Bill Bonds anchored the news on Detroit television for most of four decades. He drew viewers in massive numbers with his dramatic and fearsomely opinionated style, attracting fans and detractors in then-unseen numbers

Born February 23, 1932 in Detroit, Bonds’ mother taught English and his father worked in advertising.  After serving in the U.S. Air Force, Bonds earned a bachelor’s degree at the University of Detroit before beginning his career for $1.50 an hour at an Albion radio station. His aggressive coverage of a tornado at Anchor Bay on May 8, 1964 which killed 11 people and injured more than 200, brought him to the attention of WXYZ-TV (Channel 7) general manager John Pival.

Upon finding a home at Channel 7, Bonds further distinguished himself while anchoring the station’s coverage of the 1967 Detroit Uprising. Mayor Coleman A. Young later remarked that Bonds bled for the city during that week. He left for three years to work at KABC-TV in Los Angeles but did not meet the same success as he had in Detroit. Once re-established at WXYZ-TV, Bonds became the station’s best-known newscaster, co-anchoring the evening news with Diana Lewis

Bonds became increasingly controversial and confrontational. His tough – some said “over-the-top” – grilling of U.S. Senator Orrin Hatch drove the Utah lawmaker to walk away from their interview. Bonds also challenged Mayor Young to a fistfight, an incident for which Bonds later apologized. Some of Bonds’ belligerence was fueled by a drinking problem which he struggled to overcome.

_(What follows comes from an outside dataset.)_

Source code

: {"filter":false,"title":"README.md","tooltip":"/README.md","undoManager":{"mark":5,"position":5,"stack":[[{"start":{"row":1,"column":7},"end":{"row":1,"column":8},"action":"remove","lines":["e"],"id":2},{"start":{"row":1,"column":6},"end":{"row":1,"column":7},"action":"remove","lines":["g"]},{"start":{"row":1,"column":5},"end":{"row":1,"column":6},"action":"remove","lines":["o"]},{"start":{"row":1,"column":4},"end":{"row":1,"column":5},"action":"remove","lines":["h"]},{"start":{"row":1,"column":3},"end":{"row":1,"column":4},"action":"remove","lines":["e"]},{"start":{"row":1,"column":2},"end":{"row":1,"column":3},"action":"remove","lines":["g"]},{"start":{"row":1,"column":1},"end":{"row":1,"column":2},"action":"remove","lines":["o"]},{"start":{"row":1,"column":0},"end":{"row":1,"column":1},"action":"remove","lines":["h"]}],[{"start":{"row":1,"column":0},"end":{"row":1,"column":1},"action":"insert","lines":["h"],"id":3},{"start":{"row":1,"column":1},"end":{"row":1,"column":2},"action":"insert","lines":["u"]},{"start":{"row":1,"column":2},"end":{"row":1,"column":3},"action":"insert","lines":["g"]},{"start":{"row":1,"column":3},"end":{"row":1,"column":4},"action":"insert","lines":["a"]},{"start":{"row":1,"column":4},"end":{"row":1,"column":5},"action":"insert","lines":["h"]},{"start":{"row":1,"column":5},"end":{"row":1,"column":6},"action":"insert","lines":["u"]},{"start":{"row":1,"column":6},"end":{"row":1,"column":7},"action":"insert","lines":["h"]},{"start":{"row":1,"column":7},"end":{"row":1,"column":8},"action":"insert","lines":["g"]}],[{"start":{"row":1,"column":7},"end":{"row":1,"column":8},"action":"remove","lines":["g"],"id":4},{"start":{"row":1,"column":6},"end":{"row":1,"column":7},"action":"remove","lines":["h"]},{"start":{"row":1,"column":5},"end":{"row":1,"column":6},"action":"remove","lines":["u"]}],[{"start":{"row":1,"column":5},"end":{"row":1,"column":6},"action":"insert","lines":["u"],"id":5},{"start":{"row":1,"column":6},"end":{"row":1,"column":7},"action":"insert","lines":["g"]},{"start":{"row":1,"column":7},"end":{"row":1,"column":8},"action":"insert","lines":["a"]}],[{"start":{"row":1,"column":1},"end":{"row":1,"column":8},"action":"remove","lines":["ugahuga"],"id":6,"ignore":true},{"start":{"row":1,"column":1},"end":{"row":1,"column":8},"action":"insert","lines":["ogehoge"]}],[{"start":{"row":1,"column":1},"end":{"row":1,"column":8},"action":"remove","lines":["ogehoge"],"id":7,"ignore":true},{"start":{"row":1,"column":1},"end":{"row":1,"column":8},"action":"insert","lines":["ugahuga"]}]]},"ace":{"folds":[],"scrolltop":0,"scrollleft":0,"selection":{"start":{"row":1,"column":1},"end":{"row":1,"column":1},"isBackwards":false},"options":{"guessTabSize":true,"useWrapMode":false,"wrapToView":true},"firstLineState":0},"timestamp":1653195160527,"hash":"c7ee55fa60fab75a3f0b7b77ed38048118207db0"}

He was released from the station in 1995, returning a few years later to host a short-lived morning interview program. Following his participation in WXYZ’s 50th anniversary celebration, Bonds worked briefly as a commentator for the station, then left, becoming a spokesman for Gardner-White furniture company. He last appeared on Channel 7’s airwaves on October 21, 2008, anchoring the news for a one-time outing to celebrate the station’s 60 years on the airwaves. 

Bill Bonds died in his home on December 13, 2014 of a heart attack.